PROBLEM REQUIREMENTS: Type out the data below in its entirety, exactly as given.

DATASET ENTRIES:

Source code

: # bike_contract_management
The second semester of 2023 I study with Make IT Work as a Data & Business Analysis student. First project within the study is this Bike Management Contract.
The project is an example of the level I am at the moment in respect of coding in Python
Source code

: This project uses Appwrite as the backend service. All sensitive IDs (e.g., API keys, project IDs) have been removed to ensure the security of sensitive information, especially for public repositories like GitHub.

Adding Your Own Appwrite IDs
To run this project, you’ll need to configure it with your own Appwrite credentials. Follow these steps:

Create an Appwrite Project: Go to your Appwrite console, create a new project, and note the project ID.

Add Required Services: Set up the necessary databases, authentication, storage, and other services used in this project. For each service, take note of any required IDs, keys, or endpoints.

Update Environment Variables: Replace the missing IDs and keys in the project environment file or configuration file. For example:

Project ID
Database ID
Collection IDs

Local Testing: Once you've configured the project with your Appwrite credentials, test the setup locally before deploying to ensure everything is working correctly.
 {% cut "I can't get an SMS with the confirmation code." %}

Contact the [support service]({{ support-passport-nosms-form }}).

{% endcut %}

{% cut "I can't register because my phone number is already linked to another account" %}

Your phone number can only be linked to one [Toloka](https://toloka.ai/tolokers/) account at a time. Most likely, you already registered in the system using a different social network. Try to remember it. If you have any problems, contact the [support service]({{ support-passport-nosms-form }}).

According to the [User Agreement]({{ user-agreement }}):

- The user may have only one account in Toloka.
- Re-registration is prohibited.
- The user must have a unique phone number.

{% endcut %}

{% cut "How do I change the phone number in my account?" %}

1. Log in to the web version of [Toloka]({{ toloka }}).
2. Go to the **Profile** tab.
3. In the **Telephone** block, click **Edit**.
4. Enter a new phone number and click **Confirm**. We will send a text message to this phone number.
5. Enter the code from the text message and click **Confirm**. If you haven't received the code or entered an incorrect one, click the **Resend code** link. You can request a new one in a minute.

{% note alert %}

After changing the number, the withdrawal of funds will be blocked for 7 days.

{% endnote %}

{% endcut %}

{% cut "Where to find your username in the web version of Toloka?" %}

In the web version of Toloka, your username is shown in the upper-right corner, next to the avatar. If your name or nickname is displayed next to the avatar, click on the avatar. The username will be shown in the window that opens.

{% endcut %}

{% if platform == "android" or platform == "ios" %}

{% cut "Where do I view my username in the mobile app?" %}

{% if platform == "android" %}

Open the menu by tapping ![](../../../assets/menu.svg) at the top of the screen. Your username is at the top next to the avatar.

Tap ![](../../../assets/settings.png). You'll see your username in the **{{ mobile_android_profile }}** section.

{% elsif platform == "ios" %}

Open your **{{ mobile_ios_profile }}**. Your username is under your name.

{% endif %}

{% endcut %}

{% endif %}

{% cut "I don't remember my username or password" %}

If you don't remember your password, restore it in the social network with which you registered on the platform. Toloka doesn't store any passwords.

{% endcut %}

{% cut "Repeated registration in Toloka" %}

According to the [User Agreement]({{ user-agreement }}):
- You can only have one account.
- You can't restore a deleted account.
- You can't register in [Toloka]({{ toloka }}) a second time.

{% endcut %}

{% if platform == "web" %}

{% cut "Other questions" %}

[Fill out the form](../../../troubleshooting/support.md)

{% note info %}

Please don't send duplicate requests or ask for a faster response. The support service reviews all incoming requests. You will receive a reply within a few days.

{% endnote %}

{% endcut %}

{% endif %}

RESPONSE TO THIS EXERCISE:
Source code

: # bike_contract_management
The second semester of 2023 I study with Make IT Work as a Data & Business Analysis student. First project within the study is this Bike Management Contract.
The project is an example of the level I am at the moment in respect of coding in Python
Source code

: This project uses Appwrite as the backend service. All sensitive IDs (e.g., API keys, project IDs) have been removed to ensure the security of sensitive information, especially for public repositories like GitHub.

Adding Your Own Appwrite IDs
To run this project, you’ll need to configure it with your own Appwrite credentials. Follow these steps:

Create an Appwrite Project: Go to your Appwrite console, create a new project, and note the project ID.

Add Required Services: Set up the necessary databases, authentication, storage, and other services used in this project. For each service, take note of any required IDs, keys, or endpoints.

Update Environment Variables: Replace the missing IDs and keys in the project environment file or configuration file. For example:

Project ID
Database ID
Collection IDs

Local Testing: Once you've configured the project with your Appwrite credentials, test the setup locally before deploying to ensure everything is working correctly.
 {% cut "I can't get an SMS with the confirmation code." %}

Contact the [support service]({{ support-passport-nosms-form }}).

{% endcut %}

{% cut "I can't register because my phone number is already linked to another account" %}

Your phone number can only be linked to one [Toloka](https://toloka.ai/tolokers/) account at a time. Most likely, you already registered in the system using a different social network. Try to remember it. If you have any problems, contact the [support service]({{ support-passport-nosms-form }}).

According to the [User Agreement]({{ user-agreement }}):

- The user may have only one account in Toloka.
- Re-registration is prohibited.
- The user must have a unique phone number.

{% endcut %}

{% cut "How do I change the phone number in my account?" %}

1. Log in to the web version of [Toloka]({{ toloka }}).
2. Go to the **Profile** tab.
3. In the **Telephone** block, click **Edit**.
4. Enter a new phone number and click **Confirm**. We will send a text message to this phone number.
5. Enter the code from the text message and click **Confirm**. If you haven't received the code or entered an incorrect one, click the **Resend code** link. You can request a new one in a minute.

{% note alert %}

After changing the number, the withdrawal of funds will be blocked for 7 days.

{% endnote %}

{% endcut %}

{% cut "Where to find your username in the web version of Toloka?" %}

In the web version of Toloka, your username is shown in the upper-right corner, next to the avatar. If your name or nickname is displayed next to the avatar, click on the avatar. The username will be shown in the window that opens.

{% endcut %}

{% if platform == "android" or platform == "ios" %}

{% cut "Where do I view my username in the mobile app?" %}

{% if platform == "android" %}

Open the menu by tapping ![](../../../assets/menu.svg) at the top of the screen. Your username is at the top next to the avatar.

Tap ![](../../../assets/settings.png). You'll see your username in the **{{ mobile_android_profile }}** section.

{% elsif platform == "ios" %}

Open your **{{ mobile_ios_profile }}**. Your username is under your name.

{% endif %}

{% endcut %}

{% endif %}

{% cut "I don't remember my username or password" %}

If you don't remember your password, restore it in the social network with which you registered on the platform. Toloka doesn't store any passwords.

{% endcut %}

{% cut "Repeated registration in Toloka" %}

According to the [User Agreement]({{ user-agreement }}):
- You can only have one account.
- You can't restore a deleted account.
- You can't register in [Toloka]({{ toloka }}) a second time.

{% endcut %}

{% if platform == "web" %}

{% cut "Other questions" %}

[Fill out the form](../../../troubleshooting/support.md)

{% note info %}

Please don't send duplicate requests or ask for a faster response. The support service reviews all incoming requests. You will receive a reply within a few days.

{% endnote %}

{% endcut %}

{% endif %}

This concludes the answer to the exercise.